Robert Salek, Associate in our Dispute Resolution department notes what the important changes will be.
Disclosure is the process in litigation during which the parties disclose to the other parties documents that are relevant to the case. The parties can therefore see evidence that both supports and undermines its case. It very often proves one of the more lengthy, and costly, phases in litigation.
New rules governing disclosure have been announced to operate in the Business and Property Courts that will take effect from 1 January 2019. These new rules aim to tackle the length and cost of disclosure through simplifying the procedure where possible.
The important changes will be:
- A new express duty to disclose known adverse documents in all cases. Previously, an order to do so would have to have been made.
- Initial disclosure of key documents necessary for other parties to understand the case they have to meet will be given with the parties’ Statements of Case, i.e. the Particulars of Claim (Claimant) or the Defence (Defendant). This is earlier than the current position. It is hoped that this initial disclosure may mean further, lengthier and more onerous disclosure later in the case is not needed. And, perhaps, it may lead the parties to an early pre-action settlement.

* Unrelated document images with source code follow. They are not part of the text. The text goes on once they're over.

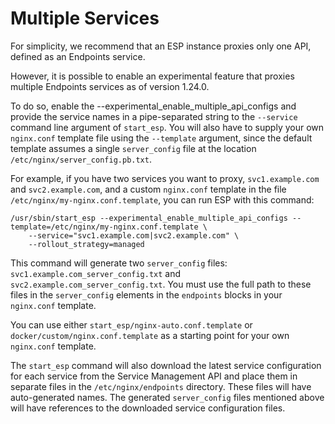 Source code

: # Multiple Services #

For simplicity, we recommend that an ESP instance proxies only one API,
defined as an Endpoints service.

However, it is possible to enable an experimental feature that proxies
multiple Endpoints services as of version 1.24.0.

To do so, enable the --experimental_enable_multiple_api_configs and provide
the service names in a pipe-separated string to the
`--service` command line argument of `start_esp`. You will also have to
supply your own `nginx.conf` template file using the `--template` argument,
since the default template assumes a single `server_config` file at the
location `/etc/nginx/server_config.pb.txt`.

For example, if you have two services you want to proxy,
`svc1.example.com` and `svc2.example.com`, and a custom `nginx.conf` template
in the file `/etc/nginx/my-nginx.conf.template`, you can run ESP with this
command:

    /usr/sbin/start_esp --experimental_enable_multiple_api_configs --template=/etc/nginx/my-nginx.conf.template \
        --service="svc1.example.com|svc2.example.com" \
        --rollout_strategy=managed

This command will generate two `server_config` files: 
`svc1.example.com_server_config.txt` and `svc2.example.com_server_config.txt`.
You must use the full path to these files in the `server_config` elements in
the `endpoints` blocks in your `nginx.conf` template.

You can use either `start_esp/nginx-auto.conf.template` or
`docker/custom/nginx.conf.template` as a starting point for your own
`nginx.conf` template.

The `start_esp` command will also download the latest service configuration
for each service from the Service Management API and place them in separate
files in the `/etc/nginx/endpoints` directory. These files will have
auto-generated names. The generated `server_config` files mentioned above
will have references to the downloaded service configuration files.
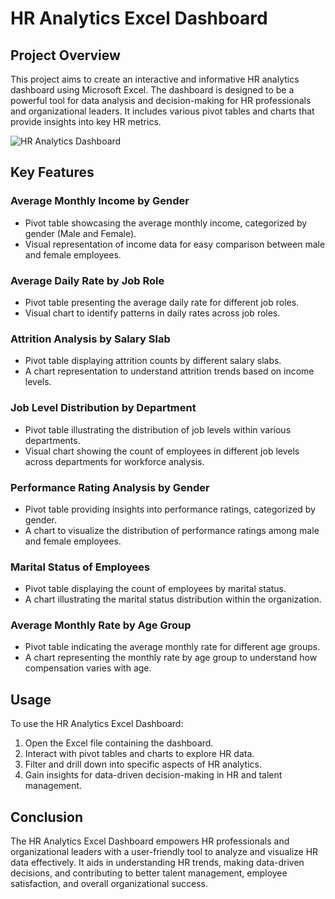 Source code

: # HR Analytics Excel Dashboard

## Project Overview

This project aims to create an interactive and informative HR analytics dashboard using Microsoft Excel. The dashboard is designed to be a powerful tool for data analysis and decision-making for HR professionals and organizational leaders. It includes various pivot tables and charts that provide insights into key HR metrics.

![HR Analytics Dashboard]([https://your-repo-url.com](https://github.com/rafi4482/HR-Analytics-Excel/tree/main)/HR.png)

## Key Features

### Average Monthly Income by Gender
- Pivot table showcasing the average monthly income, categorized by gender (Male and Female).
- Visual representation of income data for easy comparison between male and female employees.

### Average Daily Rate by Job Role
- Pivot table presenting the average daily rate for different job roles.
- Visual chart to identify patterns in daily rates across job roles.

### Attrition Analysis by Salary Slab
- Pivot table displaying attrition counts by different salary slabs.
- A chart representation to understand attrition trends based on income levels.

### Job Level Distribution by Department
- Pivot table illustrating the distribution of job levels within various departments.
- Visual chart showing the count of employees in different job levels across departments for workforce analysis.

### Performance Rating Analysis by Gender
- Pivot table providing insights into performance ratings, categorized by gender.
- A chart to visualize the distribution of performance ratings among male and female employees.

### Marital Status of Employees
- Pivot table displaying the count of employees by marital status.
- A chart illustrating the marital status distribution within the organization.

### Average Monthly Rate by Age Group
- Pivot table indicating the average monthly rate for different age groups.
- A chart representing the monthly rate by age group to understand how compensation varies with age.

## Usage

To use the HR Analytics Excel Dashboard:
1. Open the Excel file containing the dashboard.
2. Interact with pivot tables and charts to explore HR data.
3. Filter and drill down into specific aspects of HR analytics.
4. Gain insights for data-driven decision-making in HR and talent management.

## Conclusion

The HR Analytics Excel Dashboard empowers HR professionals and organizational leaders with a user-friendly tool to analyze and visualize HR data effectively. It aids in understanding HR trends, making data-driven decisions, and contributing to better talent management, employee satisfaction, and overall organizational success.
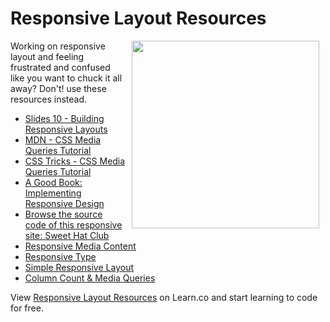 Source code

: # Responsive Layout Resources

<img src="https://s3.amazonaws.com/after-school-assets/help.gif" align="right" width="300px" hspace="10">

Working on responsive layout and feeling frustrated and confused like you want to chuck it all away? Don't! use these resources instead.

+ [Slides 10 - Building Responsive Layouts](https://docs.google.com/presentation/d/1j_i5pGPB5lHbgr4fpdUDheRBv2kAeOk_yhfd1Uc2f3s/edit?usp=sharing)
+ [MDN - CSS Media Queries Tutorial](https://developer.mozilla.org/en-US/docs/Web/Guide/CSS/Media_queries)
+ [CSS Tricks - CSS Media Queries Tutorial](http://css-tricks.com/css-media-queries/)
+ [A Good Book: Implementing Responsive Design](http://www.amazon.com/Implementing-Responsive-Design-Building-everywhere/dp/0321821688/ref=sr_1_2?ie=UTF8&qid=1394908389&sr=8-2&keywords=responsive+design)
+ [Browse the source code of this responsive site: Sweet Hat Club](http://sweethatclub.org/)
+ [Responsive Media Content](http://jsfiddle.net/flatiron_school/HP6A3/1/)
+ [Responsive Type](http://jsfiddle.net/flatiron_school/H6cN5/)
+ [Simple Responsive Layout](http://jsfiddle.net/flatiron_school/jERBH/)
+ [Column Count & Media Queries](http://jsfiddle.net/4dgaurav/vy43K/3/)
<p data-visibility='hidden'>View <a href='https://learn.co/lessons/hs-responsive-layout-resources' title='Responsive Layout Resources'>Responsive Layout Resources</a> on Learn.co and start learning to code for free.</p>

- Following Statements of Case, the parties will be required to meet, discuss disclosure and produce a joint Disclosure Review Document. This document will set out the issues on which documents might assist the Court to determine the issues, make proposals for further disclosure and share information concerning the storage of documents and methods to search documents. It is hoped this Disclosure Review Document will assist the parties to agree upon a disclosure method that is best-suited to the case. The parties must cooperate in producing this document so that the Court knows the parties’ views and the likely costs of the disclosure proposed.
- The Court will also consider disclosure methods and there is a push for the Court to be more involved in this process, guided by the familiar tests of reasonableness and proportionality, and to not simply accept the method proposed by the parties. The parties will also be able to apply to the Court for guidance where necessary.
As always with procedural changes, the proof will be in the pudding to see whether the changes have the desired effect, i.e. the reduction of costs and alleviating the burden of disclosure, or whether they give rise to further arguments that ultimately add to the burden and cost of the process.